Lille: Comment récupérer de l'eau de pluie avec des petits suisses?

INNOVATION Le système, élaboré par des étudiants d’une école de design de Genève, a été retenu pour irriguer la ferme urbaine…

Mikaël Libert
— 
Le système de récupération d'eau imaginé par les étudiants de Genève.
Le système de récupération d'eau imaginé par les étudiants de Genève. — HEAD

Ils ont gagné le droit d’être là. Mercredi, quinze étudiants de la Haute école d’art et de design (HEAD) de Genève, en Suisse, ont terminé l’installation d’un système innovant de récupération d’eau de pluie sur la friche Saint Sauveur, à Lille.

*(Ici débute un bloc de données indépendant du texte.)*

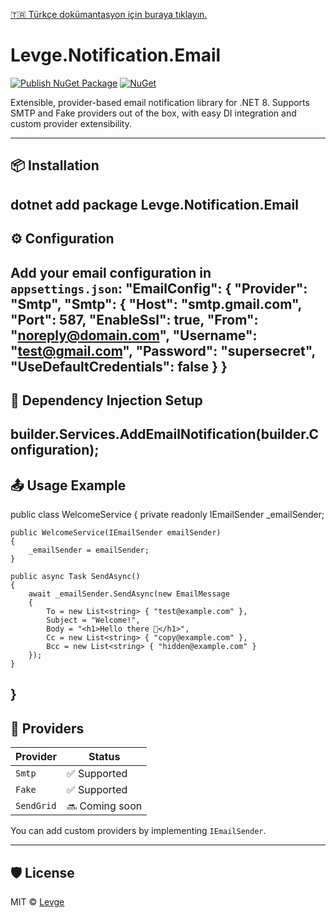 [🇹🇷 Türkçe dokümantasyon için buraya tıklayın.](README.tr.md)

# Levge.Notification.Email

[![Publish NuGet Package](https://github.com/levge-projects/Levge.Notification.Email/actions/workflows/main.yml/badge.svg)](https://github.com/levge-projects/Levge.Notification.Email/actions/workflows/main.yml)
[![NuGet](https://img.shields.io/nuget/v/Levge.Notification.Email.svg)](https://www.nuget.org/packages/Levge.Notification.Email)

Extensible, provider-based email notification library for .NET 8. Supports SMTP and Fake providers out of the box, with easy DI integration and custom provider extensibility.

---

## 📦 Installation
dotnet add package Levge.Notification.Email
---

## ⚙️ Configuration

Add your email configuration in `appsettings.json`:
"EmailConfig": {
  "Provider": "Smtp",
  "Smtp": {
    "Host": "smtp.gmail.com",
    "Port": 587,
    "EnableSsl": true,
    "From": "noreply@domain.com",
    "Username": "test@gmail.com",
    "Password": "supersecret",
    "UseDefaultCredentials": false
  }
}
---

## 🔧 Dependency Injection Setup
builder.Services.AddEmailNotification(builder.Configuration);
---

## 📤 Usage Example
public class WelcomeService
{
    private readonly IEmailSender _emailSender;

    public WelcomeService(IEmailSender emailSender)
    {
        _emailSender = emailSender;
    }

    public async Task SendAsync()
    {
        await _emailSender.SendAsync(new EmailMessage
        {
            To = new List<string> { "test@example.com" },
            Subject = "Welcome!",
            Body = "<h1>Hello there 👋</h1>",
            Cc = new List<string> { "copy@example.com" },
            Bcc = new List<string> { "hidden@example.com" }
        });
    }
}
---

## 🧩 Providers

| Provider   | Status         |
|------------|----------------|
| `Smtp`     | ✅ Supported   |
| `Fake`     | ✅ Supported   |
| `SendGrid` | 🔜 Coming soon |

You can add custom providers by implementing `IEmailSender`.

---

## 🛡️ License

MIT © [Levge](https://github.com/levge-projects)
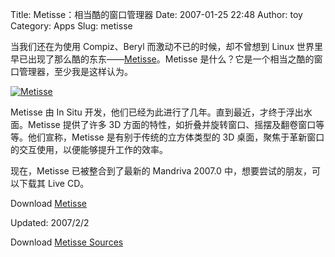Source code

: Title: Metisse：相当酷的窗口管理器
Date: 2007-01-25 22:48
Author: toy
Category: Apps
Slug: metisse

当我们还在为使用 Compiz、Beryl 而激动不已的时候，却不曾想到 Linux
世界里早已出现了那么酷的东东——[Metisse](http://insitu.lri.fr/metisse/)。Metisse
是什么？它是一个相当之酷的窗口管理器，至少我是这样认为。

[![Metisse](http://i.linuxtoy.org/i/2007/01/metisse_s.png)](http://i.linuxtoy.org/i/2007/01/metisse.png)

Metisse 由 In Situ
开发，他们已经为此进行了几年。直到最近，才终于浮出水面。Metisse
提供了许多 3D
方面的特性，如折叠并旋转窗口、摇摆及翻卷窗口等等。他们宣称，Metisse
是有别于传统的立方体类型的 3D
桌面，聚焦于革新窗口的交互使用，以便能够提升工作的效率。

现在，Metisse 已被整合到了最新的 Mandriva 2007.0
中，想要尝试的朋友，可以下载其 Live CD。

Download [Metisse](http://www.mandriva.com/en/projects/metisse/download)

Updated: 2007/2/2

Download [Metisse Sources](http://insitu.lri.fr/metisse/download/)
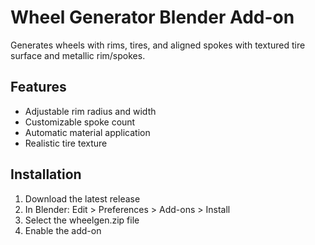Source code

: # Wheel Generator Blender Add-on

Generates wheels with rims, tires, and aligned spokes with textured tire surface and metallic rim/spokes.

## Features
- Adjustable rim radius and width
- Customizable spoke count
- Automatic material application
- Realistic tire texture

## Installation
1. Download the latest release
2. In Blender: Edit > Preferences > Add-ons > Install
3. Select the wheelgen.zip file
4. Enable the add-on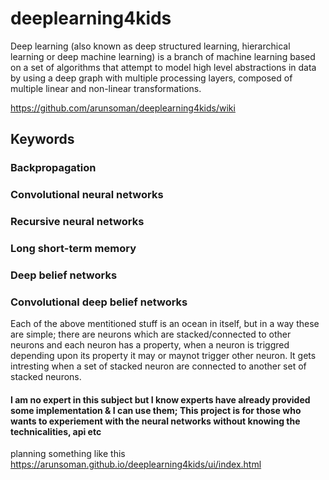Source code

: # deeplearning4kids
Deep learning (also known as deep structured learning, hierarchical learning or deep machine learning) is a branch of machine learning based on a set of algorithms that attempt to model high level abstractions in data by using a deep graph with multiple processing layers, composed of multiple linear and non-linear transformations.

https://github.com/arunsoman/deeplearning4kids/wiki

## Keywords
### Backpropagation
### Convolutional neural networks
### Recursive neural networks
### Long short-term memory
### Deep belief networks
### Convolutional deep belief networks

Each of the above mentitioned stuff is an ocean in itself, but in a way these are simple; there are neurons which are stacked/connected to other neurons and each neuron has a property, when a neuron is triggred depending upon its property it may or maynot trigger other neuron. It gets intresting when a set of stacked neuron are connected to another set of stacked neurons.

#### I am no expert in this subject but I know experts have already provided some implementation & I can use them; This project is for those who wants to experiement with the neural networks without knowing the technicalities, api etc 


planning something like this 
https://arunsoman.github.io/deeplearning4kids/ui/index.html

Les futurs architectes designers ont participé, l’année dernière, au concours Design for change, en partenariat avec Lille-Design, avec leur projet en relation avec l’eau et l’agriculture. Le fruit de leur travail se matérialise sous la forme d’un système d’irrigation de jardin grâce à un dispositif ingénieux de récupération des eaux de pluie.

Le bruit de la pluie sur les toits

Le fameux dispositif, long de 28 mètres, est constitué d’une armature de bois construite de part et d’autre d’un « petit canal » dans lequel va s’écouler l’eau de pluie. Les panneaux en acier galvanisé, placés en « éventail » sur l’armature, servent à capter la pluie « recréant le bruit de la pluie sur les toits ». Les jeunes concepteurs ont même prévu des bancs, abrités, pour que le chaland puisse profiter du spectacle sonore.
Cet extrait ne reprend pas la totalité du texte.